Below are records. Copy every line with "invariant" in it.

Raw data:
++++++

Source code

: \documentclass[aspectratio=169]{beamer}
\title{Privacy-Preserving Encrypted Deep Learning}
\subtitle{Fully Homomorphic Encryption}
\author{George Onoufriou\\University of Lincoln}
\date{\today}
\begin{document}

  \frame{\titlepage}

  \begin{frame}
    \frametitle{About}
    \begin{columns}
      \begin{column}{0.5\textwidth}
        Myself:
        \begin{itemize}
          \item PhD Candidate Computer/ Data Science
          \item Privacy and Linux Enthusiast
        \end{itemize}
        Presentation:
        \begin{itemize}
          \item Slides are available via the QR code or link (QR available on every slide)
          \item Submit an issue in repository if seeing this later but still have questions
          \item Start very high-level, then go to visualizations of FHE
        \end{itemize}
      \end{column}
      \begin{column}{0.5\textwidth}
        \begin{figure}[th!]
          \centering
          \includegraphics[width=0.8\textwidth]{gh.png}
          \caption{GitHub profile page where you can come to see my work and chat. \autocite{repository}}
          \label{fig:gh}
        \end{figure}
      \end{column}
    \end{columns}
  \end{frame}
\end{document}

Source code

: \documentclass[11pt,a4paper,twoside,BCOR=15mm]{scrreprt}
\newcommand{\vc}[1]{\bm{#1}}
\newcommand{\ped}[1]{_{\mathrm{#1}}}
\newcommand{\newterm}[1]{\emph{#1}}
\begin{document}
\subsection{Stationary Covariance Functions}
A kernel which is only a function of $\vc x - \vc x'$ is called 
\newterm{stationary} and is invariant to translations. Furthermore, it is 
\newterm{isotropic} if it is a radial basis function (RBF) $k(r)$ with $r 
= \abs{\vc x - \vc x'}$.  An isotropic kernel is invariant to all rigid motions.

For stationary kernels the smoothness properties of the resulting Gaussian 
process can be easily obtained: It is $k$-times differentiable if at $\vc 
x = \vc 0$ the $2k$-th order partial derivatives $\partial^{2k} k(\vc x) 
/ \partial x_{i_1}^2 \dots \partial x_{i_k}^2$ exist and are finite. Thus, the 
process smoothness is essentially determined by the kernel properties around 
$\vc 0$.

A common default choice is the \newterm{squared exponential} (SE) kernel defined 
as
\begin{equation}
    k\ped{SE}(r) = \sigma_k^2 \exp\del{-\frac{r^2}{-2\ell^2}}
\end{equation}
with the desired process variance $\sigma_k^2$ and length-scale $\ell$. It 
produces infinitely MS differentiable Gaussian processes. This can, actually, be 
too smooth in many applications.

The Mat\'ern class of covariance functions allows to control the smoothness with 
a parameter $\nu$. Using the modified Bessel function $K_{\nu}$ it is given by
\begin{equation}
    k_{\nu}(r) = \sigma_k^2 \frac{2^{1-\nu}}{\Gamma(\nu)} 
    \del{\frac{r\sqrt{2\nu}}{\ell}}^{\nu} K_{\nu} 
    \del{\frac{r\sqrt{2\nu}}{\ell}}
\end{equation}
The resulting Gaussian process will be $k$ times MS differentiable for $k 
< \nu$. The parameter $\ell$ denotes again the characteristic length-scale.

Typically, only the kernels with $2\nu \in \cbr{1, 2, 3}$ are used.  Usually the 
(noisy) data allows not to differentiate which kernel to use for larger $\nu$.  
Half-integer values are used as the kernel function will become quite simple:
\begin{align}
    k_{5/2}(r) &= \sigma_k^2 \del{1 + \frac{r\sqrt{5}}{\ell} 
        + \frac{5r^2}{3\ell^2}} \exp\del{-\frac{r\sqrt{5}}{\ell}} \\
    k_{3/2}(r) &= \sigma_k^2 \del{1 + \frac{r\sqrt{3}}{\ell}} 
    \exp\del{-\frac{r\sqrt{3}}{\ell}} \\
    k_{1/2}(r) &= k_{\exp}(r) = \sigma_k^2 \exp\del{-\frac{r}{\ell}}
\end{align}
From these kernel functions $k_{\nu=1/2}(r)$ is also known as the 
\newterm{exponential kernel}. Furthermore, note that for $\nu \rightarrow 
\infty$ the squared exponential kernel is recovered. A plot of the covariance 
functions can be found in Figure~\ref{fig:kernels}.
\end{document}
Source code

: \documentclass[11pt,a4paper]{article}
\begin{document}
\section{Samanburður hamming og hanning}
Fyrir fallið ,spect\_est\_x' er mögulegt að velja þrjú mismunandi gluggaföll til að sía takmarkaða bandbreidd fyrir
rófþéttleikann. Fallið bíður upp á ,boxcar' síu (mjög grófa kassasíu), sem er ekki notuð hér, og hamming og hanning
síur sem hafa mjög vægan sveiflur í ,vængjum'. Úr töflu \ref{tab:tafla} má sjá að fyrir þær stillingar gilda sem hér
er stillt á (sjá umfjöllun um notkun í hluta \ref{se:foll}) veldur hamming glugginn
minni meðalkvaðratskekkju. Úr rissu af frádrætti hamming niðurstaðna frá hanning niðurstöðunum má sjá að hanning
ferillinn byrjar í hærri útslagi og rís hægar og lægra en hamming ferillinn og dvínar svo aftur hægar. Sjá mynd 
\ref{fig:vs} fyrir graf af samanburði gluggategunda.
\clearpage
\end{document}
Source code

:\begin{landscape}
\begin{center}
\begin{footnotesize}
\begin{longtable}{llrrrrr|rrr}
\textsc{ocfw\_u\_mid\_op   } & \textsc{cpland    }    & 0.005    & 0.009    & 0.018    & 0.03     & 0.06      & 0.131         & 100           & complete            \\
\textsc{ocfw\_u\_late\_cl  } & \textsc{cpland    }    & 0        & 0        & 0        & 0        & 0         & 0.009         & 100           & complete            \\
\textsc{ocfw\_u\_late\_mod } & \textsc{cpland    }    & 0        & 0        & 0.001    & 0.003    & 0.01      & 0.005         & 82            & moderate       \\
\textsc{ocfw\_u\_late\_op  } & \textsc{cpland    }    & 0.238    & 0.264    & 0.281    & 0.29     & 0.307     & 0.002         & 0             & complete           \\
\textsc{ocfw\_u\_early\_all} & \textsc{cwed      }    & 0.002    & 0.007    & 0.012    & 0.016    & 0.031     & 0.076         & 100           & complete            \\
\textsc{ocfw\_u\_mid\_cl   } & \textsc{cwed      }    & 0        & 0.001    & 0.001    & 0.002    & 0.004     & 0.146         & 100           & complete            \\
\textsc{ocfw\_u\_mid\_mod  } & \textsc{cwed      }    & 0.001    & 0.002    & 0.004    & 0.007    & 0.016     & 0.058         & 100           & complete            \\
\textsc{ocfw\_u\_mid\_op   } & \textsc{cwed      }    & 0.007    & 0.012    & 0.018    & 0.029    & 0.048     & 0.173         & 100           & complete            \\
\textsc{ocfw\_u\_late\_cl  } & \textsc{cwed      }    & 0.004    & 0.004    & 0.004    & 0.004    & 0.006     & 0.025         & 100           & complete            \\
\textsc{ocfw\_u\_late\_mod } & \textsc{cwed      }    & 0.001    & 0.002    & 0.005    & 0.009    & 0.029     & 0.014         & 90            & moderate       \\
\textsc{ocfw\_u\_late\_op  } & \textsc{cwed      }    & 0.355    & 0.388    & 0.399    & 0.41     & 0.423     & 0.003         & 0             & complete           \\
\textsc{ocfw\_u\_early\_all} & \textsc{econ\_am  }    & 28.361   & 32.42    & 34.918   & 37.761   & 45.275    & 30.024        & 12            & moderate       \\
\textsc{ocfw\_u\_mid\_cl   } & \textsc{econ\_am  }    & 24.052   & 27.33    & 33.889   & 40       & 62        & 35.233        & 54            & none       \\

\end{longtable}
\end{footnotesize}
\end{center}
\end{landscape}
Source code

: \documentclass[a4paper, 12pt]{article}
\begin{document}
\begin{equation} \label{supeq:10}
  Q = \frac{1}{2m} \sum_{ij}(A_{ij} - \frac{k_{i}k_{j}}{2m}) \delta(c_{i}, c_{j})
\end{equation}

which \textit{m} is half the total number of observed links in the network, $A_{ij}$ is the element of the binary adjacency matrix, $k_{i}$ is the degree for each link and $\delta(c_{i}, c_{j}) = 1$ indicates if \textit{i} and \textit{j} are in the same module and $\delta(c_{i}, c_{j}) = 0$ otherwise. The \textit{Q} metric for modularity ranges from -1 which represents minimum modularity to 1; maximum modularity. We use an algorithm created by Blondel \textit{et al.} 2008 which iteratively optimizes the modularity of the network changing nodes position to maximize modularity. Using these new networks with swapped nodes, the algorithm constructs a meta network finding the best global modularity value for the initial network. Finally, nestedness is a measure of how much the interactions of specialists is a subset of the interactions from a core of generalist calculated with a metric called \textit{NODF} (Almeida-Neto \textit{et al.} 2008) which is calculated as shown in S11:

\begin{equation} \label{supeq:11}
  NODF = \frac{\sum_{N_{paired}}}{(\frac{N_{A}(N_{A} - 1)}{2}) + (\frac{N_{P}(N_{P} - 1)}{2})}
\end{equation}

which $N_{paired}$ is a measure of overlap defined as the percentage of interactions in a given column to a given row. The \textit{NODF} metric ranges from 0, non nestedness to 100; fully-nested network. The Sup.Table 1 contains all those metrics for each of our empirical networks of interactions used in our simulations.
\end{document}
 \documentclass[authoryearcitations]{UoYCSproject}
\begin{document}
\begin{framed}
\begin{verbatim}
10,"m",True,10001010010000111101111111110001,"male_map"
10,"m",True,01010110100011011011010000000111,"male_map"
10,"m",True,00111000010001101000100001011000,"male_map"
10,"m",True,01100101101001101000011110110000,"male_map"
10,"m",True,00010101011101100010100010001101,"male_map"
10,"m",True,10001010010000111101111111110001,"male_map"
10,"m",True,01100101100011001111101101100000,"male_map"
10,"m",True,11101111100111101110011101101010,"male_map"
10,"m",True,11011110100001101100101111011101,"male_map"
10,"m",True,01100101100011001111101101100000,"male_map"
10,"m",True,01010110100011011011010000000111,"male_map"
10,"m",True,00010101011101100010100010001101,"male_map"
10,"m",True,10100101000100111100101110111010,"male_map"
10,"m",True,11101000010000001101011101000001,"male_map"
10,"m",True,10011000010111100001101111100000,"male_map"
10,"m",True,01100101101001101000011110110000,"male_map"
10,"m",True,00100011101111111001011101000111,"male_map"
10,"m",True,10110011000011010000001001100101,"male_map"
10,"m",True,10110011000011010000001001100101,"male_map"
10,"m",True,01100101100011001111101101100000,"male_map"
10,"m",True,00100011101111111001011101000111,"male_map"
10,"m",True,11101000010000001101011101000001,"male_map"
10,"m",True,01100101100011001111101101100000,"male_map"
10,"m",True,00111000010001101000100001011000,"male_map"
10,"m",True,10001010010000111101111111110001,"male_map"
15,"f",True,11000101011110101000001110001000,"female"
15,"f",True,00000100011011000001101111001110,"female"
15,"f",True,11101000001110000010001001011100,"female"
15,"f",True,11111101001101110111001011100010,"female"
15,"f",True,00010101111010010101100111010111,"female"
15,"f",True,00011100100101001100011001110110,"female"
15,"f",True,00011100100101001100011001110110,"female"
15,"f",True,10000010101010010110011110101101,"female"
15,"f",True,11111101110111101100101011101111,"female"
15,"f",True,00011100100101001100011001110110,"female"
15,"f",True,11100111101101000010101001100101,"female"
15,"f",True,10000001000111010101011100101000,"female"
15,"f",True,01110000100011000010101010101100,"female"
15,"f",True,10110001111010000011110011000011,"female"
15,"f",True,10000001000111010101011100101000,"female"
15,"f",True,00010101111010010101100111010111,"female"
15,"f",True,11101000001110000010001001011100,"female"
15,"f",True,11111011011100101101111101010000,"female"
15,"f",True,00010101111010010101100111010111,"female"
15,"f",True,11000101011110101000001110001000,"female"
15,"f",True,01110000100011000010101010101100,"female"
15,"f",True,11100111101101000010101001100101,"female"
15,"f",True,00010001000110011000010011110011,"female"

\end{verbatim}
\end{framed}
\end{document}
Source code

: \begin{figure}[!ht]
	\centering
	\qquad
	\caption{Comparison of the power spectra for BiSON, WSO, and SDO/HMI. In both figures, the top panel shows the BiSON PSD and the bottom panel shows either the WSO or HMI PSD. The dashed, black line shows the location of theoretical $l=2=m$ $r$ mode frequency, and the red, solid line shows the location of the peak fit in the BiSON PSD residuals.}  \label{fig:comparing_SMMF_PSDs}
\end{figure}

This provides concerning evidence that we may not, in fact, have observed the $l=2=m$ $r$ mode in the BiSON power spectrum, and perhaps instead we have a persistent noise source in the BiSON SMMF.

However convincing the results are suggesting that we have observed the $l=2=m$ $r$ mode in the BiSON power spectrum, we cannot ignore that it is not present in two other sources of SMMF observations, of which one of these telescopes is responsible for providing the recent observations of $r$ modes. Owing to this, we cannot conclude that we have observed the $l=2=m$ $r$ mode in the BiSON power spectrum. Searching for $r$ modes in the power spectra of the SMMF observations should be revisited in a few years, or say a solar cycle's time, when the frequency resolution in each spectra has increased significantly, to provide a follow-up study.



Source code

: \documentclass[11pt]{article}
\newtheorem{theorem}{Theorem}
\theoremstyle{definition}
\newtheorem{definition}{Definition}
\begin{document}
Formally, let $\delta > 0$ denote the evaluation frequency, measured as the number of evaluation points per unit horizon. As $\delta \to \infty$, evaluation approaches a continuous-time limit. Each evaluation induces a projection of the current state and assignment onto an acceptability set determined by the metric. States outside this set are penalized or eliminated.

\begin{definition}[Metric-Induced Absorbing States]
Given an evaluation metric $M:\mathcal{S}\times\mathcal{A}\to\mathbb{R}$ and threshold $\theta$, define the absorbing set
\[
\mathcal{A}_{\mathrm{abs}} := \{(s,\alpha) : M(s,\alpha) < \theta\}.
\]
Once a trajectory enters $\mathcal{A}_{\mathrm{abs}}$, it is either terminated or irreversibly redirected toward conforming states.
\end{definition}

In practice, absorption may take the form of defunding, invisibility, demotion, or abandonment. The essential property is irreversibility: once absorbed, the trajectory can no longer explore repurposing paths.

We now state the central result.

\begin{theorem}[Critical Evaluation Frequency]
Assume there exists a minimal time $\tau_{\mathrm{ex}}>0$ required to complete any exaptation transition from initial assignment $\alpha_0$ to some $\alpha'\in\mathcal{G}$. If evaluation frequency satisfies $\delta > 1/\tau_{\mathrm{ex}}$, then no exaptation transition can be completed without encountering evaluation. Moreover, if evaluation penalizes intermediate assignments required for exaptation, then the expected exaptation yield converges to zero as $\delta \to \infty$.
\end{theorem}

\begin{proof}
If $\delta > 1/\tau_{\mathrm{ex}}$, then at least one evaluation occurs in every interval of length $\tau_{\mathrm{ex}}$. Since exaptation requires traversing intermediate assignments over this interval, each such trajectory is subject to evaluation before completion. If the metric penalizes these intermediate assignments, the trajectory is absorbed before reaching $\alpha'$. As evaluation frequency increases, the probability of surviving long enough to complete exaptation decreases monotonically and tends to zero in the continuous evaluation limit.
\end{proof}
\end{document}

++++++

Solution for this task:
\newterm{stationary} and is invariant to translations. Furthermore, it is 
= \abs{\vc x - \vc x'}$.  An isotropic kernel is invariant to all rigid motions.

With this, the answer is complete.